The three roles of Peter Sellers is especially noteworthy, as all of his characters are so different. He plays a very British foreign exchange officer (I am not sure this exists), an absolutely whacky former Nazi scientist, and the straight man of the film in the form of the US president. Since Dr. Strangelove was an advisor to the president, there were many scenes in which Peter Sellers was acting across from a stunt shoulder or the back of a head that was supposed to be him. He did a fantastic job of making light of total world destruction during the cold war.
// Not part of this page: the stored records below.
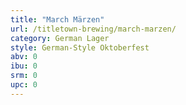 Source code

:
 ```yaml
---
title: "March Märzen"
url: /titletown-brewing/march-marzen/
category: German Lager
style: German-Style Oktoberfest
abv: 0
ibu: 0
srm: 0
upc: 0
---
```


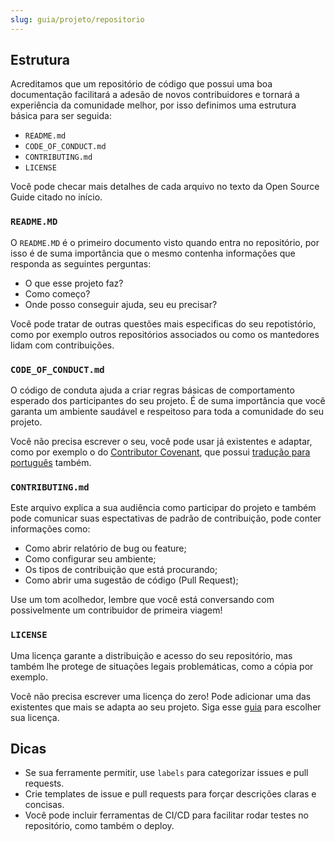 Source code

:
 ```yaml
---
slug: guia/projeto/repositorio
---
```


## Estrutura

Acreditamos que um repositório de código que possui uma boa documentação facilitará a adesão de novos contribuidores e tornará a experiência da comunidade melhor, por isso definimos uma estrutura básica para ser seguida:

- `README.md`
- `CODE_OF_CONDUCT.md`
- `CONTRIBUTING.md`
- `LICENSE`

Você pode checar mais detalhes de cada arquivo no texto da Open Source Guide citado no início.

### `README.MD`

O `README.MD` é o primeiro documento visto quando entra no repositório, por isso é de suma importância que o mesmo contenha informações que responda as seguintes perguntas:

- O que esse projeto faz?
- Como começo?
- Onde posso conseguir ajuda, seu eu precisar?

Você pode tratar de outras questões mais especificas do seu repotistório, como por exemplo outros repositórios associados ou como os mantedores lidam com contribuições.

### `CODE_OF_CONDUCT.md`

O código de conduta ajuda a criar regras básicas de comportamento esperado dos participantes do seu projeto. É de suma importância que você garanta um ambiente saudável e respeitoso para toda a comunidade do seu projeto.

Você não precisa escrever o seu, você pode usar já existentes e adaptar, como por exemplo o do [Contributor Covenant](https://www.contributor-covenant.org/), que possui [tradução para português](https://www.contributor-covenant.org/translations/) também.

### `CONTRIBUTING.md`

Este arquivo explica a sua audiência como participar do projeto e também pode comunicar suas espectativas de padrão de contribuição, pode conter informações como:

- Como abrir relatório de bug ou feature;
- Como configurar seu ambiente;
- Os tipos de contribuição que está procurando;
- Como abrir uma sugestão de código (Pull Request);

Use um tom acolhedor, lembre que você está conversando com possivelmente um contribuidor de primeira viagem!

### `LICENSE`

Uma licença garante a distribuição e acesso do seu repositório, mas também lhe protege de situações legais problemáticas, como a cópia por exemplo.

Você não precisa escrever uma licença do zero! Pode adicionar uma das existentes que mais se adapta ao seu projeto. Siga esse [guia](https://choosealicense.com/) para escolher sua licença.

## Dicas

- Se sua ferramente permitir, use `labels` para categorizar issues e pull requests.
- Crie templates de issue e pull requests para forçar descrições claras e concisas.
- Você pode incluir ferramentas de CI/CD para facilitar rodar testes no repositório, como também o deploy.
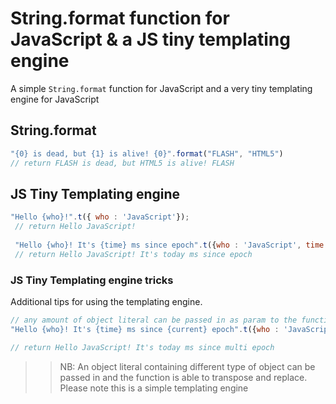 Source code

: # String.format function for JavaScript & a JS tiny templating engine
A simple `String.format` function for JavaScript and a very tiny templating engine for JavaScript

## String.format

```javascript
"{0} is dead, but {1} is alive! {0}".format("FLASH", "HTML5")
// return FLASH is dead, but HTML5 is alive! FLASH
``` 

## JS Tiny Templating engine

```javascript
"Hello {who}!".t({ who : 'JavaScript'});
 // return Hello JavaScript!
 
 "Hello {who}! It's {time} ms since epoch".t({who : 'JavaScript', time : 'today'});
 // return Hello JavaScript! It's today ms since epoch
```

### JS Tiny Templating engine tricks
Additional tips for using the templating engine.

```javascript
// any amount of object literal can be passed in as param to the function
"Hello {who}! It's {time} ms since {current} epoch".t({who : 'JavaScript', time : 'today'}, {current: 'multi'}); 

// return Hello JavaScript! It's today ms since multi epoch
```


>> NB: An object literal containing different type of object can be passed in and the function is able to transpose and replace. Please note this is a simple templating engine


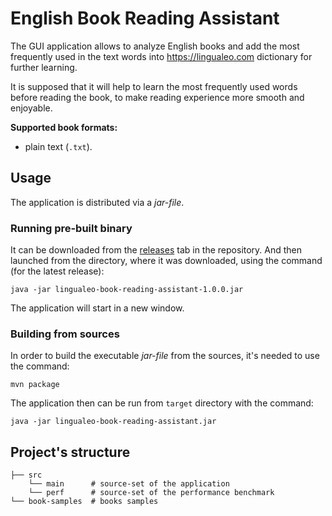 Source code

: # English Book Reading Assistant
The GUI application allows to analyze English books and add the most frequently used in the text words into https://lingualeo.com dictionary for further learning.

It is supposed that it will help to learn the most frequently used words before reading the book, to make reading experience more smooth and enjoyable.

**Supported book formats:**
- plain text (`.txt`).

## Usage
The application is distributed via a *jar-file*.

### Running pre-built binary
It can be downloaded from the [releases](https://github.com/ilyavy/lingualeo-book-reading-assistant/releases) tab in the repository. And then launched from the directory, where it was downloaded, using the command (for the latest release):
```shell
java -jar lingualeo-book-reading-assistant-1.0.0.jar
```
The application will start in a new window.

### Building from sources
In order to build the executable *jar-file* from the sources, it's needed to use the command:
```shell
mvn package
```
The application then can be run from `target` directory with the command:
```shell
java -jar lingualeo-book-reading-assistant.jar
```

## Project's structure
```
├── src
    └── main      # source-set of the application
    └── perf      # source-set of the performance benchmark
└── book-samples  # books samples
```
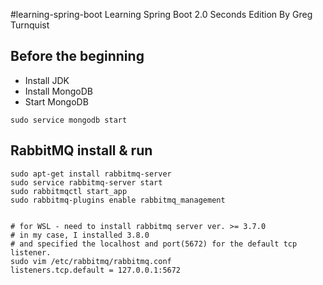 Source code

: #learning-spring-boot
Learning Spring Boot 2.0 Seconds Edition By Greg Turnquist

## Before the beginning
* Install JDK
* Install MongoDB
* Start MongoDB
```
sudo service mongodb start
```
## RabbitMQ install & run
```
sudo apt-get install rabbitmq-server
sudo service rabbitmq-server start
sudo rabbitmqctl start_app
sudo rabbitmq-plugins enable rabbitmq_management


# for WSL - need to install rabbitmq server ver. >= 3.7.0
# in my case, I installed 3.8.0
# and specified the localhost and port(5672) for the default tcp listener.
sudo vim /etc/rabbitmq/rabbitmq.conf
listeners.tcp.default = 127.0.0.1:5672
```
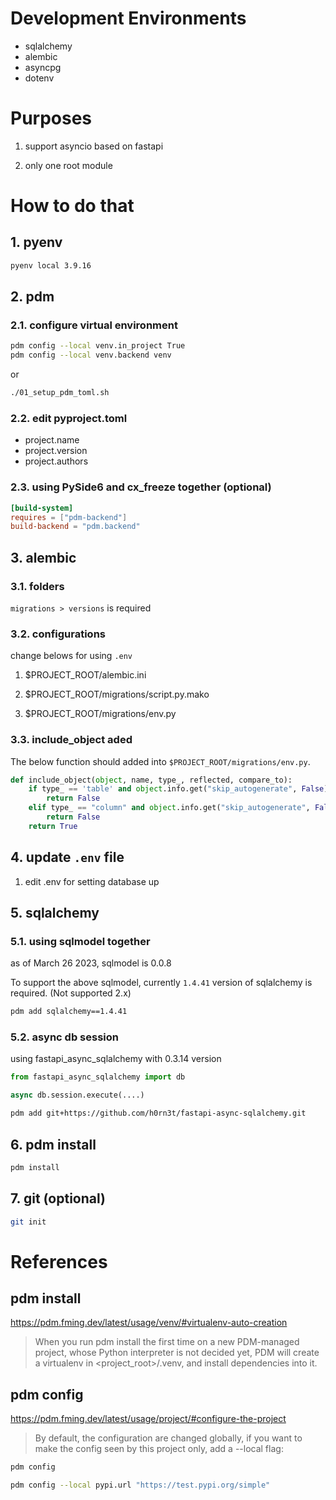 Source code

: # Development Environments

* sqlalchemy
* alembic
* asyncpg
* dotenv

# Purposes
1. support asyncio based on fastapi

2. only one root module



# How to do that

## 1. pyenv

```bash
pyenv local 3.9.16
```

## 2. pdm

### 2.1. configure virtual environment

```bash
pdm config --local venv.in_project True
pdm config --local venv.backend venv
```

or

```bash
./01_setup_pdm_toml.sh
```

### 2.2. edit pyproject.toml

* project.name
* project.version
* project.authors


### 2.3. using PySide6 and cx_freeze together (optional)

```toml
[build-system]
requires = ["pdm-backend"]
build-backend = "pdm.backend"
```

## 3. alembic

### 3.1. folders

`migrations > versions` is required


### 3.2. configurations

change belows for using `.env`

1. $PROJECT_ROOT/alembic.ini

2. $PROJECT_ROOT/migrations/script.py.mako

3. $PROJECT_ROOT/migrations/env.py


### 3.3. include_object aded

The below function should added into `$PROJECT_ROOT/migrations/env.py`.

```python
def include_object(object, name, type_, reflected, compare_to):
    if type_ == 'table' and object.info.get("skip_autogenerate", False):
        return False
    elif type_ == "column" and object.info.get("skip_autogenerate", False):
        return False
    return True
```


## 4. update `.env` file

1. edit .env for setting database up


## 5. sqlalchemy

### 5.1. using sqlmodel together
as of March 26 2023, sqlmodel is 0.0.8

To support the above sqlmodel, currently `1.4.41` version of sqlalchemy is required. (Not supported 2.x)

```bash
pdm add sqlalchemy==1.4.41
```

### 5.2. async db session

using fastapi_async_sqlalchemy with 0.3.14 version

```python
from fastapi_async_sqlalchemy import db

async db.session.execute(....)
```


```bash
pdm add git+https://github.com/h0rn3t/fastapi-async-sqlalchemy.git
```

## 6. pdm install

```bash
pdm install
```

## 7. git (optional)

```bash
git init
```


# References

## pdm install

https://pdm.fming.dev/latest/usage/venv/#virtualenv-auto-creation

> When you run pdm install the first time on a new PDM-managed project, whose Python interpreter is not decided yet, PDM will create a virtualenv in <project_root>/.venv, and install dependencies into it.

## pdm config

https://pdm.fming.dev/latest/usage/project/#configure-the-project


> By default, the configuration are changed globally, if you want to make the config seen by this project only, add a --local flag:

```bash
pdm config
```

```bash
pdm config --local pypi.url "https://test.pypi.org/simple"
```

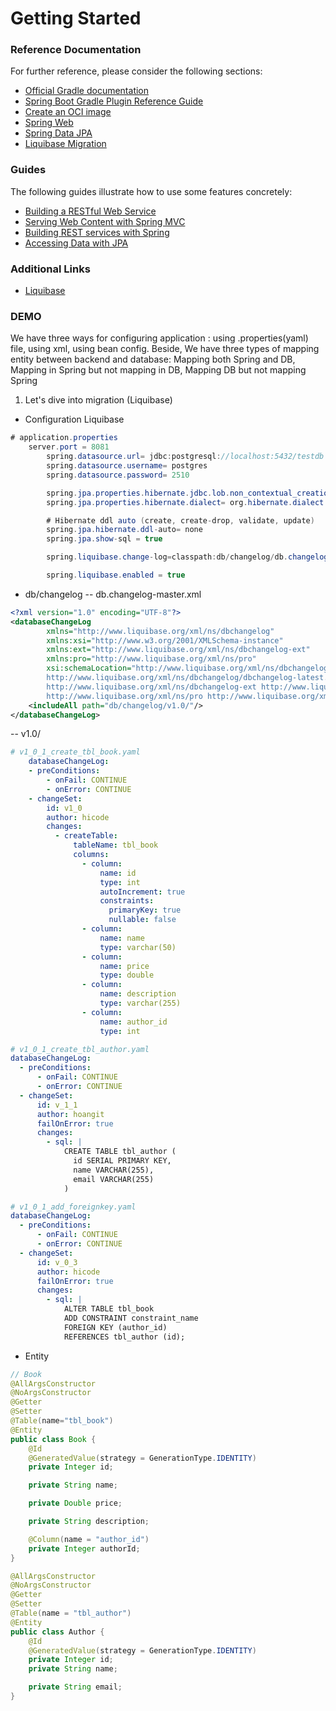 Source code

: # Getting Started

### Reference Documentation
For further reference, please consider the following sections:

* [Official Gradle documentation](https://docs.gradle.org)
* [Spring Boot Gradle Plugin Reference Guide](https://docs.spring.io/spring-boot/docs/3.1.1/gradle-plugin/reference/html/)
* [Create an OCI image](https://docs.spring.io/spring-boot/docs/3.1.1/gradle-plugin/reference/html/#build-image)
* [Spring Web](https://docs.spring.io/spring-boot/docs/3.1.1/reference/htmlsingle/#web)
* [Spring Data JPA](https://docs.spring.io/spring-boot/docs/3.1.1/reference/htmlsingle/#data.sql.jpa-and-spring-data)
* [Liquibase Migration](https://docs.spring.io/spring-boot/docs/3.1.1/reference/htmlsingle/#howto.data-initialization.migration-tool.liquibase)

### Guides
The following guides illustrate how to use some features concretely:

* [Building a RESTful Web Service](https://spring.io/guides/gs/rest-service/)
* [Serving Web Content with Spring MVC](https://spring.io/guides/gs/serving-web-content/)
* [Building REST services with Spring](https://spring.io/guides/tutorials/rest/)
* [Accessing Data with JPA](https://spring.io/guides/gs/accessing-data-jpa/)

### Additional Links
* [Liquibase](https://docs.liquibase.com/home.html)
### DEMO
We have three ways for configuring application : using .properties(yaml) file, using xml, using bean config. Beside, We 
have three types of mapping entity between backend and database: Mapping both Spring and DB, Mapping in Spring but not mapping in DB, Mapping DB but not mapping Spring
1. Let's dive into migration (Liquibase)
- Configuration Liquibase
```java
# application.properties
    server.port = 8081
        spring.datasource.url= jdbc:postgresql://localhost:5432/testdb
        spring.datasource.username= postgres
        spring.datasource.password= 2510

        spring.jpa.properties.hibernate.jdbc.lob.non_contextual_creation= true
        spring.jpa.properties.hibernate.dialect= org.hibernate.dialect.PostgreSQLDialect

        # Hibernate ddl auto (create, create-drop, validate, update)
        spring.jpa.hibernate.ddl-auto= none
        spring.jpa.show-sql = true

        spring.liquibase.change-log=classpath:db/changelog/db.changelog-master.xml

        spring.liquibase.enabled = true
```
- db/changelog
-- db.changelog-master.xml
```xml
<?xml version="1.0" encoding="UTF-8"?>
<databaseChangeLog
        xmlns="http://www.liquibase.org/xml/ns/dbchangelog"
        xmlns:xsi="http://www.w3.org/2001/XMLSchema-instance"
        xmlns:ext="http://www.liquibase.org/xml/ns/dbchangelog-ext"
        xmlns:pro="http://www.liquibase.org/xml/ns/pro"
        xsi:schemaLocation="http://www.liquibase.org/xml/ns/dbchangelog
        http://www.liquibase.org/xml/ns/dbchangelog/dbchangelog-latest.xsd
        http://www.liquibase.org/xml/ns/dbchangelog-ext http://www.liquibase.org/xml/ns/dbchangelog/dbchangelog-ext.xsd
        http://www.liquibase.org/xml/ns/pro http://www.liquibase.org/xml/ns/pro/liquibase-pro-latest.xsd">
    <includeAll path="db/changelog/v1.0/"/>
</databaseChangeLog>
```
-- v1.0/
```yml
# v1_0_1_create_tbl_book.yaml
    databaseChangeLog:
    - preConditions:
        - onFail: CONTINUE
        - onError: CONTINUE
    - changeSet:
        id: v1_0
        author: hicode
        changes:
          - createTable:
              tableName: tbl_book
              columns:
                - column:
                    name: id
                    type: int
                    autoIncrement: true
                    constraints:
                      primaryKey: true
                      nullable: false
                - column:
                    name: name
                    type: varchar(50)
                - column:
                    name: price
                    type: double
                - column:
                    name: description
                    type: varchar(255)
                - column:
                    name: author_id
                    type: int
```
```yml
# v1_0_1_create_tbl_author.yaml
databaseChangeLog:
  - preConditions:
      - onFail: CONTINUE
      - onError: CONTINUE
  - changeSet:
      id: v_1_1
      author: hoangit
      failOnError: true
      changes:
        - sql: |
            CREATE TABLE tbl_author (
              id SERIAL PRIMARY KEY,
              name VARCHAR(255),
              email VARCHAR(255)
            )
```
```yml
# v1_0_1_add_foreignkey.yaml
databaseChangeLog:
  - preConditions:
      - onFail: CONTINUE
      - onError: CONTINUE
  - changeSet:
      id: v_0_3
      author: hicode
      failOnError: true
      changes:
        - sql: |
            ALTER TABLE tbl_book 
            ADD CONSTRAINT constraint_name
            FOREIGN KEY (author_id)
            REFERENCES tbl_author (id);

```
- Entity
```java
// Book
@AllArgsConstructor
@NoArgsConstructor
@Getter
@Setter
@Table(name="tbl_book")
@Entity
public class Book {
    @Id
    @GeneratedValue(strategy = GenerationType.IDENTITY)
    private Integer id;

    private String name;

    private Double price;

    private String description;

    @Column(name = "author_id")
    private Integer authorId;
}

```

```java
@AllArgsConstructor
@NoArgsConstructor
@Getter
@Setter
@Table(name = "tbl_author")
@Entity
public class Author {
    @Id
    @GeneratedValue(strategy = GenerationType.IDENTITY)
    private Integer id;
    private String name;

    private String email;
}
``` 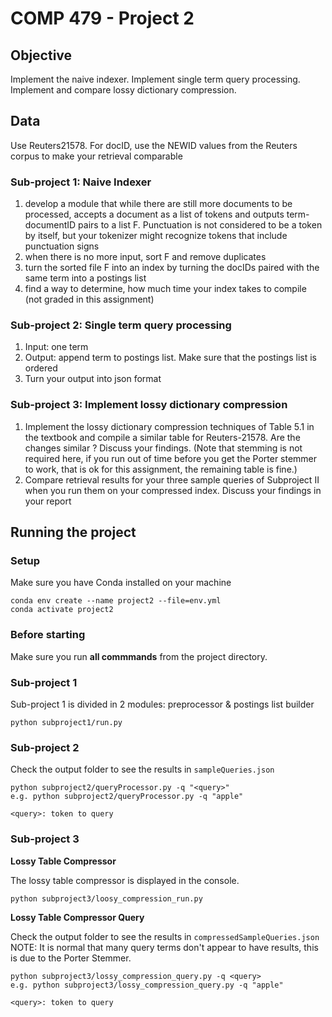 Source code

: # COMP 479 - Project 2

## Objective
Implement the naive indexer. Implement single term query processing. Implement and compare lossy dictionary compression.

## Data
Use Reuters21578. For docID, use the NEWID values from the Reuters corpus to make your retrieval comparable

### Sub-project 1: Naive Indexer
1. develop a module that while there are still more documents to be processed, accepts a document as a list
of tokens and outputs term-documentID pairs to a list F. Punctuation is not considered to be a token by
itself, but your tokenizer might recognize tokens that include punctuation signs
2. when there is no more input, sort F and remove duplicates
3. turn the sorted file F into an index by turning the docIDs paired with the same term into a postings list
4. find a way to determine, how much time your index takes to compile (not graded in this assignment)

### Sub-project 2: Single term query processing
1. Input: one term
2. Output: append term to postings list. Make sure that the postings list is ordered
3. Turn your output into json format

### Sub-project 3: Implement lossy dictionary compression
1. Implement the lossy dictionary compression techniques of Table 5.1 in the textbook and compile a similar table for Reuters-21578. Are the changes similar ? Discuss your findings. (Note that stemming is not required here, if you run out of time before you get the Porter stemmer to work, that is ok for this assignment, the remaining table is fine.)
2. Compare retrieval results for your three sample queries of Subproject II when you run them on your
compressed index. Discuss your findings in your report

## Running the project

### Setup
Make sure you have Conda installed on your machine
```
conda env create --name project2 --file=env.yml
conda activate project2
```

### Before starting
Make sure you run **all commmands** from the project directory.

### Sub-project 1
Sub-project 1 is divided in 2 modules: preprocessor & postings list builder

```
python subproject1/run.py
```

### Sub-project 2
Check the output folder to see the results in ```sampleQueries.json```

```
python subproject2/queryProcessor.py -q "<query>"
e.g. python subproject2/queryProcessor.py -q "apple"

<query>: token to query
```

### Sub-project 3

**Lossy Table Compressor**

The lossy table compressor is displayed in the console.

```
python subproject3/loosy_compression_run.py
```

**Lossy Table Compressor Query**

Check the output folder to see the results in ```compressedSampleQueries.json```
NOTE: It is normal that many query terms don't appear to have results, this is due to the Porter Stemmer.

```
python subproject3/lossy_compression_query.py -q <query>
e.g. python subproject3/lossy_compression_query.py -q "apple"

<query>: token to query
```
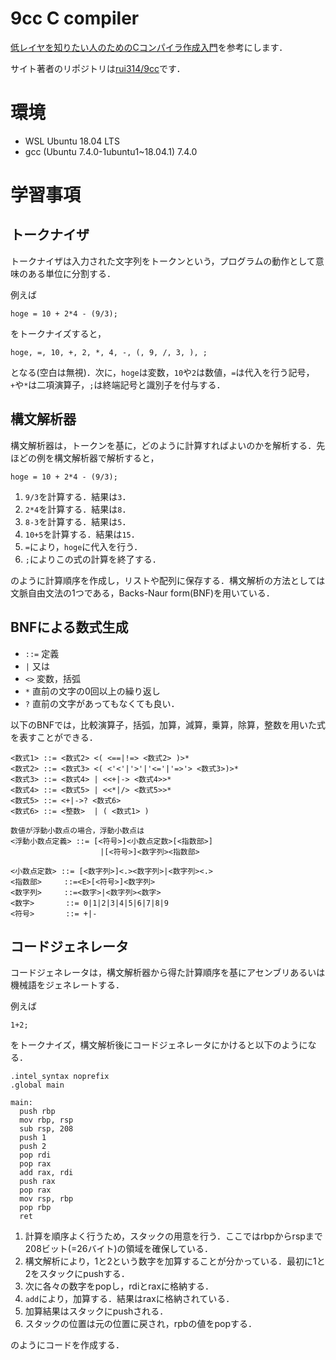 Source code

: # 9cc C compiler

[低レイヤを知りたい人のためのCコンパイラ作成入門](https://www.sigbus.info/compilerbook)を参考にします．

サイト著者のリポジトリは[rui314/9cc](https://github.com/rui314/9cc)です．

# 環境
- WSL Ubuntu 18.04 LTS
- gcc (Ubuntu 7.4.0-1ubuntu1~18.04.1) 7.4.0

# 学習事項

## トークナイザ
トークナイザは入力された文字列をトークンという，プログラムの動作として意味のある単位に分割する．

例えば

```
hoge = 10 + 2*4 - (9/3);
```

をトークナイズすると，

```
hoge, =, 10, +, 2, *, 4, -, (, 9, /, 3, ), ;
```

となる(空白は無視)．次に，`hoge`は変数，`10`や`2`は数値，`=`は代入を行う記号，`+`や`*`は二項演算子，`;`は終端記号と識別子を付与する．

## 構文解析器
構文解析器は，トークンを基に，どのように計算すればよいのかを解析する．先ほどの例を構文解析器で解析すると，

```
hoge = 10 + 2*4 - (9/3);
```

1. `9/3`を計算する．結果は`3`．
1. `2*4`を計算する．結果は`8`．
1. `8-3`を計算する．結果は`5`．
1. `10+5`を計算する．結果は`15`．
1. `=`により，`hoge`に代入を行う．
1. `;`によりこの式の計算を終了する．

のように計算順序を作成し，リストや配列に保存する．構文解析の方法としては文脈自由文法の1つである，Backs-Naur form(BNF)を用いている．

## BNFによる数式生成

- `::=` 定義
- `|` 又は
- `<>` 変数，括弧
- `*` 直前の文字の0回以上の繰り返し
- `?` 直前の文字があってもなくても良い．

以下のBNFでは，比較演算子，括弧，加算，減算，乗算，除算，整数を用いた式を表すことができる．

```
<数式1> ::= <数式2> <( <==|!=> <数式2> )>*
<数式2> ::= <数式3> <( <'<'|'>'|'<='|'=>'> <数式3>)>*
<数式3> ::= <数式4> | <<+|-> <数式4>>*
<数式4> ::= <数式5> | <<*|/> <数式5>>*
<数式5> ::= <+|->? <数式6>
<数式6> ::= <整数>  | ( <数式1> )
```

```
数値が浮動小数点の場合，浮動小数点は
<浮動小数点定義> ::= [<符号>]<小数点定数>[<指数部>]
                    |[<符号>]<数字列><指数部>

<小数点定数> ::= [<数字列>]<.><数字列>|<数字列><.>
<指数部>     ::=<E>[<符号>]<数字列>
<数字列>     ::=<数字>|<数字列><数字>
<数字>       ::= 0|1|2|3|4|5|6|7|8|9
<符号>       ::= +|-

 ```

## コードジェネレータ
コードジェネレータは，構文解析器から得た計算順序を基にアセンブリあるいは機械語をジェネレートする．

例えば

```
1+2;
```

をトークナイズ，構文解析後にコードジェネレータにかけると以下のようになる．

```
.intel_syntax noprefix
.global main

main:
  push rbp
  mov rbp, rsp
  sub rsp, 208
  push 1
  push 2
  pop rdi
  pop rax
  add rax, rdi
  push rax
  pop rax
  mov rsp, rbp
  pop rbp
  ret
```

1. 計算を順序よく行うため，スタックの用意を行う．ここではrbpからrspまで208ビット(=26バイト)の領域を確保している．
1. 構文解析により，1と2という数字を加算することが分かっている．最初に1と2をスタックにpushする．
1. 次に各々の数字をpopし，rdiとraxに格納する．
1. `add`により，加算する．結果はraxに格納されている．
1. 加算結果はスタックにpushされる．
1. スタックの位置は元の位置に戻され，rpbの値をpopする．

のようにコードを作成する．

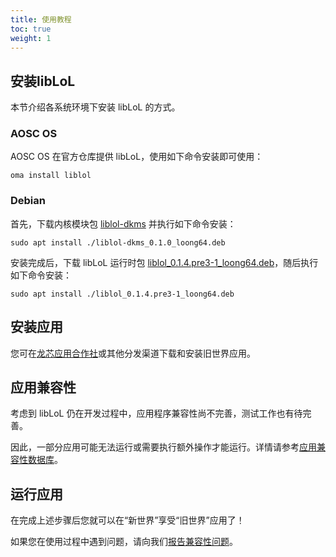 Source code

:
 ```yaml
---
title: 使用教程
toc: true
weight: 1
---
```


## 安装libLoL

本节介绍各系统环境下安装 libLoL 的方式。

### AOSC OS

AOSC OS 在官方仓库提供 libLoL，使用如下命令安装即可使用：

```
oma install liblol
```

### Debian

首先，下载内核模块包 [liblol-dkms](https://github.com/AOSC-Dev/la_ow_syscall/releases/tag/debian%2F0.1.0) 并执行如下命令安装：

```
sudo apt install ./liblol-dkms_0.1.0_loong64.deb
```

安装完成后，下载 libLoL 运行时包 [liblol_0.1.4.pre3-1_loong64.deb](https://github.com/AOSC-Dev/liblol/releases/download/debian%2Fv0.1.4_pre3-1/liblol_0.1.4.pre3-1_loong64.deb)，随后执行如下命令安装：

```
sudo apt install ./liblol_0.1.4.pre3-1_loong64.deb
```

## 安装应用

您可在[龙芯应用合作社](http://app.loongapps.cn/#/home)或其他分发渠道下载和安装旧世界应用。

## 应用兼容性

考虑到 libLoL 仍在开发过程中，应用程序兼容性尚不完善，测试工作也有待完善。

因此，一部分应用可能无法运行或需要执行额外操作才能运行。详情请参考[应用兼容性数据库](/docs/apps)。

## 运行应用

在完成上述步骤后您就可以在“新世界”享受“旧世界”应用了！

如果您在使用过程中遇到问题，请向我们[报告兼容性问题](/docs/report/)。
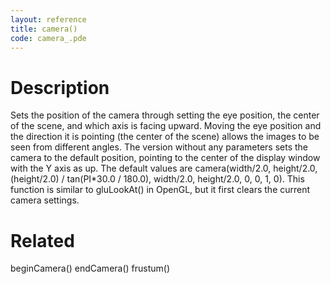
 ```yaml
---
layout: reference
title: camera()
code: camera_.pde
---
```


# Description

Sets the position of the camera through setting the eye position, the center of the scene, and which axis is facing upward. Moving the eye position and the direction it is pointing (the center of the scene) allows the images to be seen from different angles. The version without any parameters sets the camera to the default position, pointing to the center of the display window with the Y axis as up. The default values are camera(width/2.0, height/2.0, (height/2.0) / tan(PI*30.0 / 180.0), width/2.0, height/2.0, 0, 0, 1, 0). This function is similar to gluLookAt() in OpenGL, but it first clears the current camera settings.

# Related

beginCamera()
endCamera()
frustum()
One very notable thing about the acting of Peter Sellers was that he had a couple of ad libs during the movie. Stanley Kubrick is not a director that particularly cares if he gets along with his actors, often times demanding dozens of takes for even the simplest of background scenes. Long dialogue scenes are repeated over and over to the point that many actors did not want to work with Kubrick. And still, the director seemed to like Sellers quite a bit and kept a couple of the takes that were ad-libbed, specifically for the character of Dr. Strangelove. Perhaps the crazy former Nazi character was so unpredictable that random whacky outbursts (like the scream for “Mein Fuhrer” at the end) seemed appropriate.
A little side note is that this was the first film appearance of James Earl Jones as one of the bombardiers on the B-52. He was known for his work in the theatre at the time, so of course he had a bit part in which he was mostly covered in a flight suit and said very little. Now that is a misuse of talent.
A point about the movie that I was unaware but was pointed out by a follower of the group was that the promotional material for the film shows that the plane was named “Leper Colony” (thank you @themightyfoo). This implies that this group was actually a bunch of screw ups, which is part of the overall joke that this group was given access to world ending bombing capabilities. Maybe it was assumed that the order to drop the bombs would never be given and this group was just given this detail to get them out of the way.
So does this movie belong on the AFI list? Yes, but maybe not ranked so high. It has a lot of name recognition, but I think that is more due to the very distinct naming and the titular role. Maybe the notoriety is also due to the subject matter and the time it was released. It is a fine film with great acting, but I find it hard to put above Jaws, Rocky, or Taxi Driver. I guess that is more my humble opinion, but I agree the list would be lacking without this film. So would I recommend it? Absolutely. It is an interesting story about how red tape allowed one high ranking individual to literally destroy the world. And it is a joke. It is such a well told story that they had to put a disclaimer at the front. A great lesson, even today.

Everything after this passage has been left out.